201205241115 Nice, er, Historical art: Indie Cover Spotlight
Dara Naraghi has been running a features on his blog called Indie Cover Spotlight where he goes through his longboxes and pulls out the amazing, unlikely, and just plain forgotten indie comics of yore, say, like this cover of something called STAR RANGERS by Dave Dorman, a loving tribute to Fredric Wertham.
201205241114 Nice, er, Historical art: Indie Cover Spotlight

Or Chakan the Forever Man, who is actually quite Unforever, despite being turned into a video game:

The story behind Chakan is that he was such an accomplished swordsman that he challenged Death itself to a duel.
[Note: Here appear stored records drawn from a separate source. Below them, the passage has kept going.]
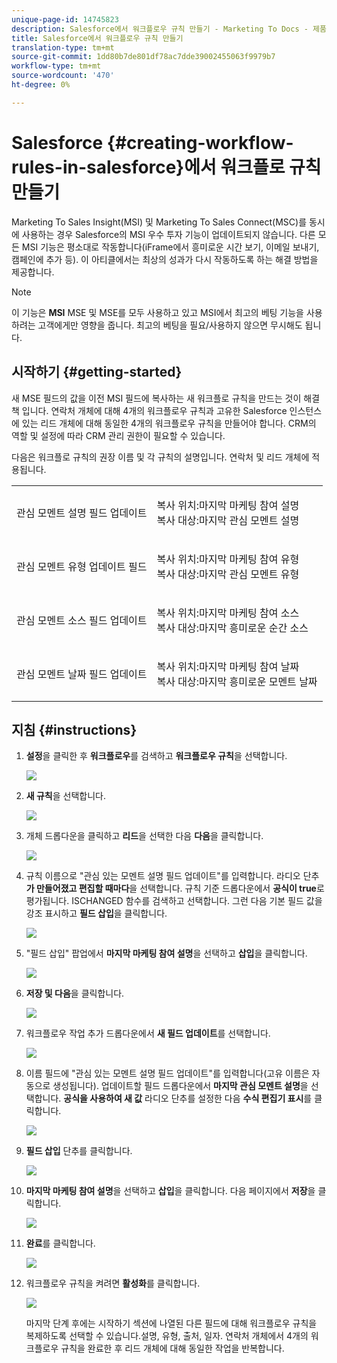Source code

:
 ```yaml
---
unique-page-id: 14745823
description: Salesforce에서 워크플로우 규칙 만들기 - Marketing To Docs - 제품 설명서
title: Salesforce에서 워크플로우 규칙 만들기
translation-type: tm+mt
source-git-commit: 1dd80b7de801df78ac7dde39002455063f9979b7
workflow-type: tm+mt
source-wordcount: '470'
ht-degree: 0%

---
```



# Salesforce {#creating-workflow-rules-in-salesforce}에서 워크플로 규칙 만들기

Marketing To Sales Insight(MSI) 및 Marketing To Sales Connect(MSC)를 동시에 사용하는 경우 Salesforce의 MSI 우수 투자 기능이 업데이트되지 않습니다. 다른 모든 MSI 기능은 평소대로 작동합니다(iFrame에서 흥미로운 시간 보기, 이메일 보내기, 캠페인에 추가 등). 이 아티클에서는 최상의 성과가 다시 작동하도록 하는 해결 방법을 제공합니다.

>[!NOTE]
>
>이 기능은 **MSI** MSE 및 MSE를 모두 사용하고 있고 MSI에서 최고의 베팅 기능을 사용하려는 고객에게만 영향을 줍니다. 최고의 베팅을 필요/사용하지 않으면 무시해도 됩니다.

## 시작하기 {#getting-started}

새 MSE 필드의 값을 이전 MSI 필드에 복사하는 새 워크플로 규칙을 만드는 것이 해결책 입니다. 연락처 개체에 대해 4개의 워크플로우 규칙과 고유한 Salesforce 인스턴스에 있는 리드 개체에 대해 동일한 4개의 워크플로우 규칙을 만들어야 합니다. CRM의 역할 및 설정에 따라 CRM 관리 권한이 필요할 수 있습니다.

다음은 워크플로 규칙의 권장 이름 및 각 규칙의 설명입니다. 연락처 및 리드 개체에 적용됩니다.

<table> 
 <colgroup> 
  <col> 
  <col> 
 </colgroup> 
 <tbody> 
  <tr> 
   <td>관심 모멘트 설명 필드 업데이트</td> 
   <td><p>복사 위치:마지막 마케팅 참여 설명<br>복사 대상:마지막 관심 모멘트 설명</p></td> 
  </tr> 
  <tr> 
   <td>관심 모멘트 유형 업데이트 필드</td> 
   <td><p>복사 위치:마지막 마케팅 참여 유형<br>복사 대상:마지막 관심 모멘트 유형</p></td> 
  </tr> 
  <tr> 
   <td>관심 모멘트 소스 필드 업데이트</td> 
   <td><p>복사 위치:마지막 마케팅 참여 소스<br>복사 대상:마지막 흥미로운 순간 소스</p></td> 
  </tr> 
  <tr> 
   <td>관심 모멘트 날짜 필드 업데이트</td> 
   <td><p>복사 위치:마지막 마케팅 참여 날짜<br>복사 대상:마지막 흥미로운 모멘트 날짜</p></td> 
  </tr> 
 </tbody> 
</table>

## 지침 {#instructions}

1. **설정**&#x200B;을 클릭한 후 **워크플로우**&#x200B;를 검색하고 **워크플로우 규칙**&#x200B;을 선택합니다.

   ![](assets/one-1.png)

1. **새 규칙**&#x200B;을 선택합니다.

   ![](assets/two-1.png)

1. 개체 드롭다운을 클릭하고 **리드**&#x200B;을 선택한 다음 **다음**&#x200B;을 클릭합니다.

   ![](assets/three-1.png)

1. 규칙 이름으로 &quot;관심 있는 모멘트 설명 필드 업데이트&quot;를 입력합니다. 라디오 단추 **가 만들어졌고 편집할 때마다**&#x200B;을 선택합니다. 규칙 기준 드롭다운에서 **공식이 true**&#x200B;로 평가됩니다. ISCHANGED 함수를 검색하고 선택합니다. 그런 다음 기본 필드 값을 강조 표시하고 **필드 삽입**&#x200B;을 클릭합니다.

   ![](assets/four-1.png)

1. &quot;필드 삽입&quot; 팝업에서 **마지막 마케팅 참여 설명**&#x200B;을 선택하고 **삽입**&#x200B;을 클릭합니다.

   ![](assets/five-1.png)

1. **저장 및 다음**&#x200B;을 클릭합니다.

   ![](assets/6.png)

1. 워크플로우 작업 추가 드롭다운에서 **새 필드 업데이트**&#x200B;를 선택합니다.

   ![](assets/seven.png)

1. 이름 필드에 &quot;관심 있는 모멘트 설명 필드 업데이트&quot;를 입력합니다(고유 이름은 자동으로 생성됩니다). 업데이트할 필드 드롭다운에서 **마지막 관심 모멘트 설명**&#x200B;을 선택합니다. **공식을 사용하여 새 값** 라디오 단추를 설정한 다음 **수식 편집기 표시**&#x200B;를 클릭합니다.

   ![](assets/eight.png)

1. **필드 삽입** 단추를 클릭합니다.

   ![](assets/9a.png)

1. **마지막 마케팅 참여 설명**&#x200B;을 선택하고 **삽입**&#x200B;을 클릭합니다. 다음 페이지에서 **저장**&#x200B;을 클릭합니다.

   ![](assets/nine.png)

1. **완료**&#x200B;를 클릭합니다.

   ![](assets/twelve.png)

1. 워크플로우 규칙을 켜려면 **활성화**&#x200B;를 클릭합니다.

   ![](assets/thirteen.png)

   마지막 단계 후에는 시작하기 섹션에 나열된 다른 필드에 대해 워크플로우 규칙을 복제하도록 선택할 수 있습니다.설명, 유형, 출처, 일자. 연락처 개체에서 4개의 워크플로우 규칙을 완료한 후 리드 개체에 대해 동일한 작업을 반복합니다.
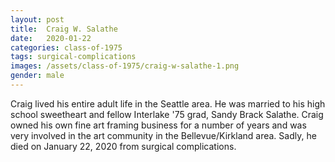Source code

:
 ```yaml
---
layout: post
title:  Craig W. Salathe
date:   2020-01-22
categories: class-of-1975
tags: surgical-complications
images: /assets/class-of-1975/craig-w-salathe-1.png
gender: male
---
```

Craig lived his entire adult life in the Seattle area. He was married to his high school sweetheart and fellow Interlake '75 grad, Sandy Brack Salathe. Craig owned his own fine art framing business for a number of years and was very involved in the art community in the Bellevue/Kirkland area. Sadly, he died on January 22, 2020 from surgical complications.
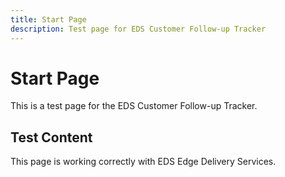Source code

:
 ```yaml
---
title: Start Page
description: Test page for EDS Customer Follow-up Tracker
---
```


# Start Page

This is a test page for the EDS Customer Follow-up Tracker.

## Test Content

This page is working correctly with EDS Edge Delivery Services.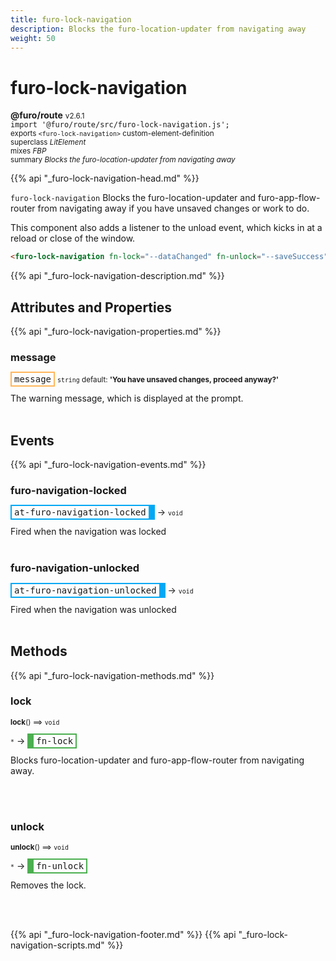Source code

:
 ```yaml
---
title: furo-lock-navigation
description: Blocks the furo-location-updater from navigating away
weight: 50
---
```


# furo-lock-navigation
**@furo/route** <small>v2.6.1</small>
<br>`import '@furo/route/src/furo-lock-navigation.js';`<small>
<br>exports `<furo-lock-navigation>` custom-element-definition
<br>superclass *LitElement*
<br> mixes *FBP*</small>
<br><small>summary *Blocks the furo-location-updater from navigating away*</small>

{{% api "_furo-lock-navigation-head.md" %}}

`furo-lock-navigation`
 Blocks the furo-location-updater and furo-app-flow-router from navigating away if you have unsaved changes or work to do.

 This component also adds a listener to the unload event, which kicks in at a reload or close of the window.

 ```html
 <furo-lock-navigation fn-lock="--dataChanged" fn-unlock="--saveSuccess"></furo-lock-navigation>
 ```

{{% api "_furo-lock-navigation-description.md" %}}


## Attributes and Properties
{{% api "_furo-lock-navigation-properties.md" %}}







### **message**

<span  style="border-width:2px; border-style: solid;border-color:  rgb(255, 182, 91);font-family:monospace; padding:2px 4px;">message</span>
<small>`string` default: **&#39;You have unsaved changes, proceed anyway?&#39;**</small>

The warning message, which is displayed at the prompt.
<br><br>
## Events
{{% api "_furo-lock-navigation-events.md" %}}

### **furo-navigation-locked**
<span  style="border-width:2px 10px 2px 2px; border-style: solid;border-color:  rgb(2, 168, 244);font-family:monospace; padding:2px 4px;">at-furo-navigation-locked</span>
→ <small>`void`</small>

 Fired when the navigation was locked
<br><br>
### **furo-navigation-unlocked**
<span  style="border-width:2px 10px 2px 2px; border-style: solid;border-color:  rgb(2, 168, 244);font-family:monospace; padding:2px 4px;">at-furo-navigation-unlocked</span>
→ <small>`void`</small>

 Fired when the navigation was unlocked
<br><br>

## Methods
{{% api "_furo-lock-navigation-methods.md" %}}


### **lock**
<small>**lock**() ⟹ `void`</small>

<small>`*`</small> →
<span  style="border-width:2px 2px 2px 10px; border-style: solid;border-color:  rgb(76, 175, 80);font-family:monospace; padding:2px 4px;">fn-lock</span>

Blocks furo-location-updater and furo-app-flow-router from navigating away.

<br><br>

### **unlock**
<small>**unlock**() ⟹ `void`</small>

<small>`*`</small> →
<span  style="border-width:2px 2px 2px 10px; border-style: solid;border-color:  rgb(76, 175, 80);font-family:monospace; padding:2px 4px;">fn-unlock</span>

Removes the lock.

<br><br>







{{% api "_furo-lock-navigation-footer.md" %}}
{{% api "_furo-lock-navigation-scripts.md" %}}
If he won, he would be granted eternal life. Sure enough, he won, but ended up with one of those Faustian deals. He was granted eternal life, but in return he was compelled to hunt down and eliminate all evil from the world. Only then would he know peace.

But wait, there’s more to this story. Don’t ask me how, but somehow this little black and white indie comic was picked up by Sega and turned into a video game for the Sega Genesis!


There’s much more, some of it well remembered, some best forgotten—and one or two might just stir up memories in some of you reading this. Ah, the ’90s.

Comments

  1. Dara is a bottomless well of bizarre indie comics knowledge and minutiae. It’s astonishing the stuff he pulls out of those longboxes.

  2. Chakan was a great game for Sega. Don’t remember the comic.

  3. Very cool homage to Wally Wood and pulp “peril” art on that cover (no one draws funky tubes like Wally).

  4. Chris Hero says:

    Chakan! Ha ha! I remember that book too well…. My brother used to be really into picking up unique-looking indie books and Chakan was one he really enjoyed. So, when the game came out, I remember he and I were both like, “Chakan??? Wow!!!!”

  5. John Shableski says:

    That Star Rangers cover is amazing!

  6. @Matt: what can I say…young, impressionable Dara discovered comic book shops in the mid 80s, at the height of the first b&w indie comics boom, so that’s the stuff that’s always stuck with me.

    I love going back and flipping through my back issues. So many of today’s big name artists got their start in those indie books, which makes great fodder for the Monday Morning “Guess the Artist” feature on my other blog.